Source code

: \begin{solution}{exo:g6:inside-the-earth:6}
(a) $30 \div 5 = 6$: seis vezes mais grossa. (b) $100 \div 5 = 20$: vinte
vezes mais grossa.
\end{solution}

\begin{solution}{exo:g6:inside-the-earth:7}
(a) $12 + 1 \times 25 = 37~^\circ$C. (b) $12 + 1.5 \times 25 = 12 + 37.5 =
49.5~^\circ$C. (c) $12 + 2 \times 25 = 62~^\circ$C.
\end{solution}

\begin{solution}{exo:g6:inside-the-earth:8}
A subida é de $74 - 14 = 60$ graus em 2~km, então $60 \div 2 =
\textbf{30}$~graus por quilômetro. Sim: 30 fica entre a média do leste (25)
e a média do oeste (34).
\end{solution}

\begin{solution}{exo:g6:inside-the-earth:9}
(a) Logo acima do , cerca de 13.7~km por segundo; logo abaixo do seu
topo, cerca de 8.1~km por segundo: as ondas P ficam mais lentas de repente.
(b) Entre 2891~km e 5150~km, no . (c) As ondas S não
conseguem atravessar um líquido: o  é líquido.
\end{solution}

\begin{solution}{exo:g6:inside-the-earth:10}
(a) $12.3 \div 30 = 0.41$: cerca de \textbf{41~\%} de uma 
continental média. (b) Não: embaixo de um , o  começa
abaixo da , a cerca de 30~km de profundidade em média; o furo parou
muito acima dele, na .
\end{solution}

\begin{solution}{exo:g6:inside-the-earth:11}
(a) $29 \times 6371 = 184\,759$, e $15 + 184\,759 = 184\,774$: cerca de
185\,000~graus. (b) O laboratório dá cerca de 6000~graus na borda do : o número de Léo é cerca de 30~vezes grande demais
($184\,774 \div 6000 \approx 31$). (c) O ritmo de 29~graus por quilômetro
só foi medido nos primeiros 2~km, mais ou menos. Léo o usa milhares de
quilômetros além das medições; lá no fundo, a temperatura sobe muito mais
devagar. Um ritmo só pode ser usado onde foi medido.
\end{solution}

**Aim of the task**:
Your task is to quote all of the data word for word.

**Written reply**:
Source code

: \begin{solution}{exo:g6:inside-the-earth:6}
(a) $30 \div 5 = 6$: seis vezes mais grossa. (b) $100 \div 5 = 20$: vinte
vezes mais grossa.
\end{solution}

\begin{solution}{exo:g6:inside-the-earth:7}
(a) $12 + 1 \times 25 = 37~^\circ$C. (b) $12 + 1.5 \times 25 = 12 + 37.5 =
49.5~^\circ$C. (c) $12 + 2 \times 25 = 62~^\circ$C.
\end{solution}

\begin{solution}{exo:g6:inside-the-earth:8}
A subida é de $74 - 14 = 60$ graus em 2~km, então $60 \div 2 =
\textbf{30}$~graus por quilômetro. Sim: 30 fica entre a média do leste (25)
e a média do oeste (34).
\end{solution}

\begin{solution}{exo:g6:inside-the-earth:9}
(a) Logo acima do , cerca de 13.7~km por segundo; logo abaixo do seu
topo, cerca de 8.1~km por segundo: as ondas P ficam mais lentas de repente.
(b) Entre 2891~km e 5150~km, no . (c) As ondas S não
conseguem atravessar um líquido: o  é líquido.
\end{solution}

\begin{solution}{exo:g6:inside-the-earth:10}
(a) $12.3 \div 30 = 0.41$: cerca de \textbf{41~\%} de uma 
continental média. (b) Não: embaixo de um , o  começa
abaixo da , a cerca de 30~km de profundidade em média; o furo parou
muito acima dele, na .
\end{solution}

\begin{solution}{exo:g6:inside-the-earth:11}
(a) $29 \times 6371 = 184\,759$, e $15 + 184\,759 = 184\,774$: cerca de
185\,000~graus. (b) O laboratório dá cerca de 6000~graus na borda do : o número de Léo é cerca de 30~vezes grande demais
($184\,774 \div 6000 \approx 31$). (c) O ritmo de 29~graus por quilômetro
só foi medido nos primeiros 2~km, mais ou menos. Léo o usa milhares de
quilômetros além das medições; lá no fundo, a temperatura sobe muito mais
devagar. Um ritmo só pode ser usado onde foi medido.
\end{solution}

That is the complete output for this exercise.